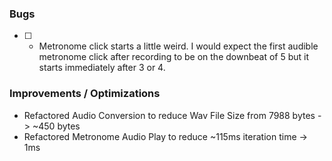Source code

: ### Bugs
- [ ] - Metronome click starts a little weird. I would expect the first audible metronome click after recording to be on the downbeat of 5 but it starts immediately after 3 or 4.

### Improvements / Optimizations
- Refactored Audio Conversion to reduce Wav File Size from 7988 bytes -> ~450 bytes
- Refactored Metronome Audio Play to reduce ~115ms iteration time -> 1ms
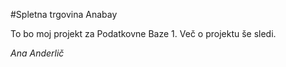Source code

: #Spletna trgovina Anabay

To bo moj projekt za Podatkovne Baze 1.
Več o projektu še sledi.

*Ana Anderlič*
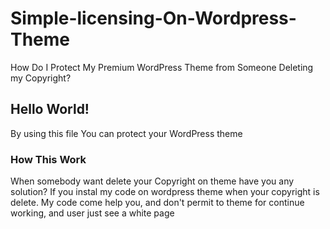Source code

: # Simple-licensing-On-Wordpress-Theme
How Do I Protect My Premium WordPress Theme from Someone Deleting my Copyright?

<h2>Hello World!</h2>
<p>By using this file You can protect your WordPress theme</p>
<h3>How This Work</h3>
<p>When somebody want delete your Copyright on theme have you any solution?
If you instal my code on wordpress theme when your copyright is delete.
My code come help you, and don't permit to theme for continue working, and user just see a white  page </p>
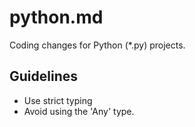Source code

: # python.md

Coding changes for Python (*.py) projects.

## Guidelines

- Use strict typing
- Avoid using the 'Any' type.
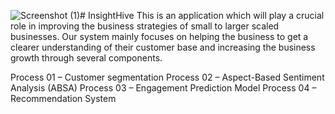 ![Screenshot (1)](https://github.com/user-attachments/assets/ecc950fe-2793-44c2-88b6-2dfddaa4ff90)# InsightHive
This is an application which will play a crucial role in improving the business strategies of small to larger scaled businesses. Our system mainly focuses on helping the business to get a clearer understanding of their customer base and increasing the business growth through several components.

Process 01 – Customer segmentation
Process 02 – Aspect-Based Sentiment Analysis (ABSA)
Process 03 – Engagement Prediction Model
Process 04 – Recommendation System
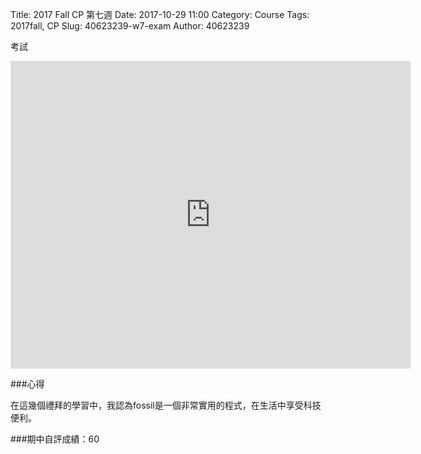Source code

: Title: 2017 Fall CP 第七週
Date: 2017-10-29 11:00
Category: Course
Tags: 2017fall, CP
Slug: 40623239-w7-exam
Author: 40623239

考試

<!-- PELICAN_END_SUMMARY -->

<iframe src="https://player.vimeo.com/video/240500369" width="640" height="492" frameborder="0" webkitallowfullscreen mozallowfullscreen allowfullscreen></iframe>

###心得

在這幾個禮拜的學習中，我認為fossil是一個非常實用的程式，在生活中享受科技便利。

###期中自評成績：60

□ □ □ □ □ □ □

In the listing above, find each line where "using" occurs and copy it.

§ **ANSWER TO THIS EXERCISE**:
<p>By using this file You can protect your WordPress theme</p>
- Avoid using the 'Any' type.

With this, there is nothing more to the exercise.